If you sense some irritation on my part, you’re spot on. While it may not directly affect me, it most certainly does affect those who rely on my expertise. I’d like to be able to say “Hey, just get Product X from Vendor Y and it will take care of at least 60% of your migration woes. ”
Bigger irritation: From my admittedly unscientific data gathering, I’ve found that when I ask SMBs about migration, the most popular answer is backup software. “Well, we were planning on just restoring the server to a folder on the array. Why? Is that bad?”
Most times the answer is yes, it is bad. In my presentation at Storage Decisions I talked about what’s actually stored on your centralized storage and file shares, and most of it is stuff that shouldn’t be there, like MP3s, AVIs, etc. By restoring backups to the new array, they would simply be carrying forward a wasteful, and potentially harmful, data storage practice.
Furthermore, if you subscribe to the numbers from major analyst houses, you wouldn’t be able to restore 30% to 40% of the data you had on backups anyway, so relying on them for migration could be an exercise in futility. My own unscientific polling has come up with a similar amount of people that say, “We can never pull anything back we really need in a pinch, unless you count the i386 directory.”
I’m sure there are a couple of you out there thinking, “This guy is losing it. Why can’t he just create a filter for his backup software and have it selectively restore said data, or, better still, create a simple shell (bash, csh, powershell, vbscript, jscript, insert the rest here) with some regular expressions to handle that work. He could even stick something into Visual Basic or managed code (ducks the rotten tomatoes) that does the work!!
While I (or the people I work with) could certainly do all those things (with the help of Google and copious amounts of coffee), we aren’t the targets I’m talking about here.
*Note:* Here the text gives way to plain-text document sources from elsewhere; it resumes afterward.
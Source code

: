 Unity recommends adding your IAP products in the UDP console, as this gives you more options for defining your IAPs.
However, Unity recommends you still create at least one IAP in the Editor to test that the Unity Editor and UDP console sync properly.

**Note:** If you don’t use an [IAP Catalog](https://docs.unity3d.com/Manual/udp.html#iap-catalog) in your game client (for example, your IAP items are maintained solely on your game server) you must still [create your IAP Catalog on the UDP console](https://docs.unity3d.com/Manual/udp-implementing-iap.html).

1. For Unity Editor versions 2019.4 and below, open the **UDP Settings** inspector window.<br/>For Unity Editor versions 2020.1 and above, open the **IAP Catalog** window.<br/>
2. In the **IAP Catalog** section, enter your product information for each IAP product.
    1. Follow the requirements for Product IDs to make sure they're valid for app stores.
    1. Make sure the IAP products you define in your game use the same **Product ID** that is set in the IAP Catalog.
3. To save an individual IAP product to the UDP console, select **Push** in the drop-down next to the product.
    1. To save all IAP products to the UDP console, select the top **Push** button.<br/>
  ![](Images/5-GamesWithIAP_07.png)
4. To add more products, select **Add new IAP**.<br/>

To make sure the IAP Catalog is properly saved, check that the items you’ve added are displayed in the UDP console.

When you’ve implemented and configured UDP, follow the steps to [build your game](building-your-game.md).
The people I’m talking about, who rely on the expertise of people like me or of consultants, cannot — or in some cases will not — for their own reasons. Homegrown apps also require a deep level of knowledge of the environment you are crafting them for, and you can see how it would be a difficult proposition for one person once you grew to 15 or 20 different small environments simultaneously.
Because of my own issues of dealing with not only illegal/unwanted data but depreciated legacy data that can be deleted and need not be dragged around for every iteration of a data storage infrastructure, I have come up with a simple and reliable data classification scheme. I should be able to ring up vendor A or B and say, “Give me something that will take my criteria and email me when it’s done moving and verifying my stuff, but DOESN’T cost $50,000.” There are cheap tools out there that will transfer file and NTFS permissions, even shares and share permissions. But, while very helpful, they don’t address the issue of the data itself.
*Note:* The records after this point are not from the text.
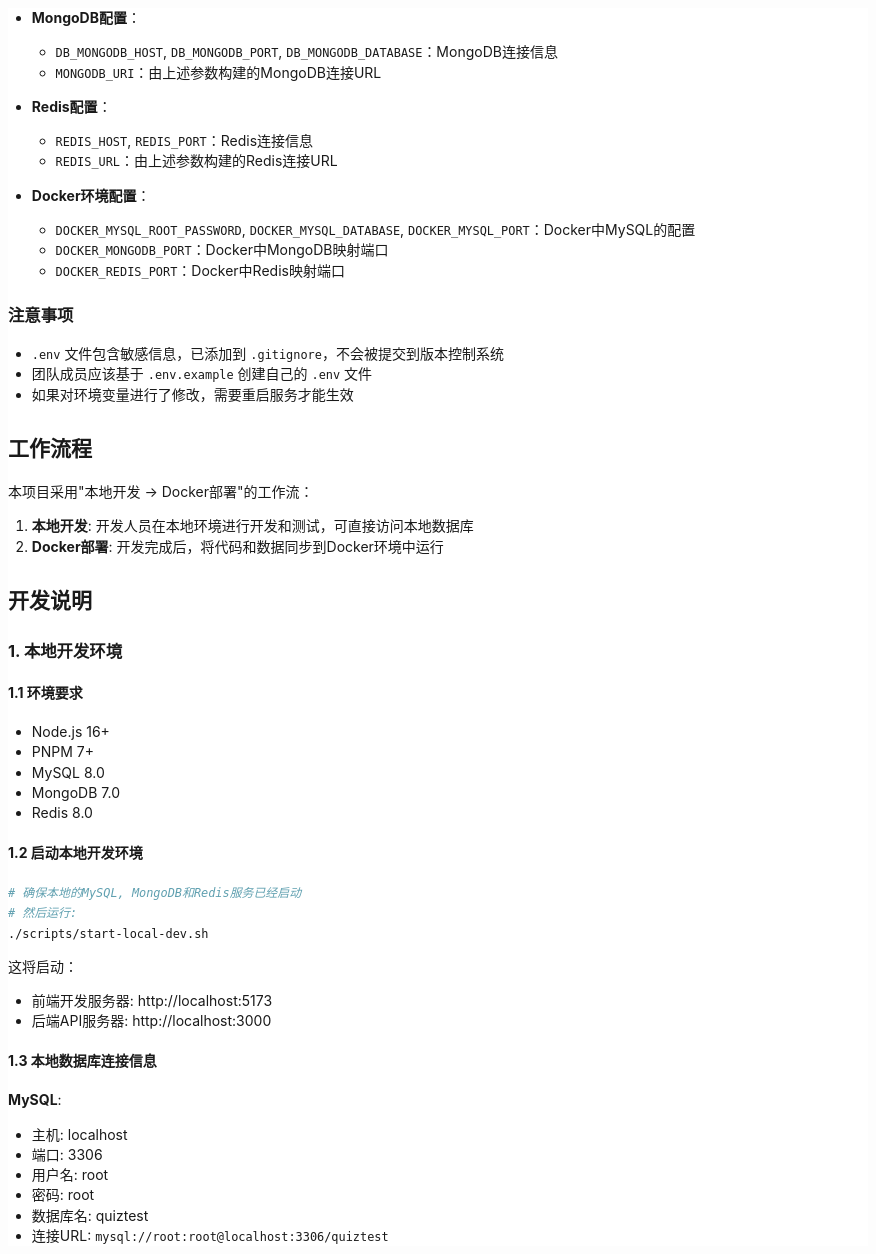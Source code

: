 - **MongoDB配置**：
  - `DB_MONGODB_HOST`, `DB_MONGODB_PORT`, `DB_MONGODB_DATABASE`：MongoDB连接信息
  - `MONGODB_URI`：由上述参数构建的MongoDB连接URL

- **Redis配置**：
  - `REDIS_HOST`, `REDIS_PORT`：Redis连接信息
  - `REDIS_URL`：由上述参数构建的Redis连接URL

- **Docker环境配置**：
  - `DOCKER_MYSQL_ROOT_PASSWORD`, `DOCKER_MYSQL_DATABASE`, `DOCKER_MYSQL_PORT`：Docker中MySQL的配置
  - `DOCKER_MONGODB_PORT`：Docker中MongoDB映射端口
  - `DOCKER_REDIS_PORT`：Docker中Redis映射端口

### 注意事项

- `.env` 文件包含敏感信息，已添加到 `.gitignore`，不会被提交到版本控制系统
- 团队成员应该基于 `.env.example` 创建自己的 `.env` 文件
- 如果对环境变量进行了修改，需要重启服务才能生效

## 工作流程

本项目采用"本地开发 -> Docker部署"的工作流：

1. **本地开发**: 开发人员在本地环境进行开发和测试，可直接访问本地数据库
2. **Docker部署**: 开发完成后，将代码和数据同步到Docker环境中运行

## 开发说明

### 1. 本地开发环境

#### 1.1 环境要求

- Node.js 16+
- PNPM 7+
- MySQL 8.0
- MongoDB 7.0
- Redis 8.0

#### 1.2 启动本地开发环境

```bash
# 确保本地的MySQL, MongoDB和Redis服务已经启动
# 然后运行:
./scripts/start-local-dev.sh
```

这将启动：
- 前端开发服务器: http://localhost:5173
- 后端API服务器: http://localhost:3000

#### 1.3 本地数据库连接信息

**MySQL**:
- 主机: localhost
- 端口: 3306
- 用户名: root
- 密码: root
- 数据库名: quiztest
- 连接URL: `mysql://root:root@localhost:3306/quiztest`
I don’t live in an ivory tower, nor am I a strict idealist, but this topic does aggravate me. If companies can figure out how to turn one reasonably powered computer into 20 adequately powered ones for free, or have my economy car listen and respond to me intelligently when I want to listen to the Black Eyed Peas, why can’t I have a data migration tool that doesn’t cost as much as an SMB’s quarterly gross income?